In 2013-14, the total area irrigated in English Bazar CD Block was 6,531 hectares, out of which 580 hectares were irrigated by river lift irrigation, 1,054 hectares by deep tube wells, 2,876 hectares by shallow tube wells and 2,021 hectares by other means.

===Mango===
25,500 hectares of land in Malda district produces mango varieties such as langra, himasagar, amrapali, laxmanbhog, gopalbhog and fazli. The core area of mango production is Old Malda, English Bazar and Manikchak CD Blocks, from where it has spread to Kaliachak I & II, Ratua I & II and Chanchal I CD Blocks.

===Backward Regions Grant Fund===
Malda district is listed as a backward region and receives financial support from the Backward Regions Grant Fund. The fund, created by the Government of India, is designed to redress regional imbalances in development. As of 2012, 272 districts across the country were listed under this scheme. The list includes 11 districts of West Bengal.

==Transport==

In 2013-14, English Bazar CD Block had 7 originating/ terminating bus routes.

There is a station at Malda Town on the Howrah–New Jalpaiguri line.

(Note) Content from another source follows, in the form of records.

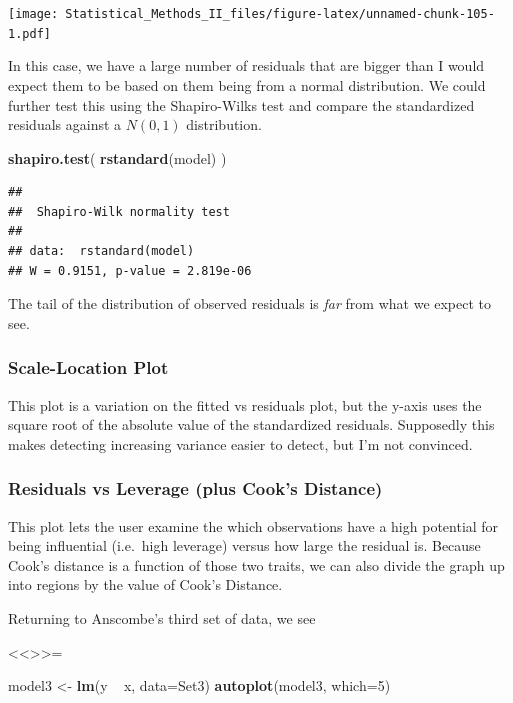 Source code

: \documentclass[]{book}
\newenvironment{Shaded}{\begin{snugshade}}{\end{snugshade}}
\newcommand{\KeywordTok}[1]{\textcolor[rgb]{0.13,0.29,0.53}{\textbf{{#1}}}}
\newcommand{\DataTypeTok}[1]{\textcolor[rgb]{0.13,0.29,0.53}{{#1}}}
\newcommand{\DecValTok}[1]{\textcolor[rgb]{0.00,0.00,0.81}{{#1}}}
\newcommand{\StringTok}[1]{\textcolor[rgb]{0.31,0.60,0.02}{{#1}}}
\newcommand{\NormalTok}[1]{{#1}}
\theoremstyle{definition}
\theoremstyle{definition}
\theoremstyle{remark}
\begin{document}
\texttt{[image: Statistical\_Methods\_II\_files/figure-latex/unnamed-chunk-105-1.pdf]}

In this case, we have a large number of residuals that are bigger than I
would expect them to be based on them being from a normal distribution.
We could further test this using the Shapiro-Wilks test and compare the
standardized residuals against a \(N\left(0,1\right)\) distribution.

\begin{Shaded}
\begin{Highlighting}[]
\KeywordTok{shapiro.test}\NormalTok{( }\KeywordTok{rstandard}\NormalTok{(model) )}
\end{Highlighting}
\end{Shaded}

\begin{verbatim}
## 
##  Shapiro-Wilk normality test
## 
## data:  rstandard(model)
## W = 0.9151, p-value = 2.819e-06
\end{verbatim}

The tail of the distribution of observed residuals is \emph{far} from
what we expect to see.

\subsubsection{Scale-Location Plot}\label{scale-location-plot}

This plot is a variation on the fitted vs residuals plot, but the y-axis
uses the square root of the absolute value of the standardized
residuals. Supposedly this makes detecting increasing variance easier to
detect, but I'm not convinced.

\subsubsection{Residuals vs Leverage (plus Cook's
Distance)}\label{residuals-vs-leverage-plus-cooks-distance}

This plot lets the user examine the which observations have a high
potential for being influential (i.e.~high leverage) versus how large
the residual is. Because Cook's distance is a function of those two
traits, we can also divide the graph up into regions by the value of
Cook's Distance.

Returning to Anscombe's third set of data, we see

\textless{}\textless{}\textgreater{}\textgreater{}=

\begin{Shaded}
\begin{Highlighting}[]
\NormalTok{model3 <-}\StringTok{ }\KeywordTok{lm}\NormalTok{(y ~}\StringTok{ }\NormalTok{x, }\DataTypeTok{data=}\NormalTok{Set3)}
\KeywordTok{autoplot}\NormalTok{(model3, }\DataTypeTok{which=}\DecValTok{5}\NormalTok{)}
\end{Highlighting}
\end{Shaded}
\end{document}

NH 12 (old number NH 34) passes through English Bazar CD Block.

==Education==
In 2013-14, English Bazar CD Block had 140 primary schools with 21,948 students, 8 middle schools with 1,354 students, 11 high schools with 17,722 students and 16 higher secondary schools with 25,050 students. English Bazar CD Block had 7 technical/ professional institutions with 1,317 students and 390 institutions for special and non-formal education with 13,689 students.

As per the 2011 census, in English Bazar CD Block, amongst the 106 inhabited villages, 14 villages did not have a school, 62 villages had more than 1 primary school, 32 villages had at least 1 primary and 1 middle school and 20 villages had at least 1 middle and 1 secondary school.

==Healthcare==
In 2014, English Bazar CD Block had 1 block primary health centre, 2 primary health centres and 2 nursing homes with total 170 beds and 13 doctors (excluding private bodies). It had 33 family welfare subcentres. 8,927 patients were treated indoor and 130,169 patients were treated outdoor in the hospitals, health centres and subcentres of the CD Block.

Milki Rural Hospital at Milki (with 30 beds) is the main medical facility in English Bazar CD Block. There are primary health centres at KG Chandipur (Chandipur PHC) (with 10 beds) and Mahadipur (with 10 beds).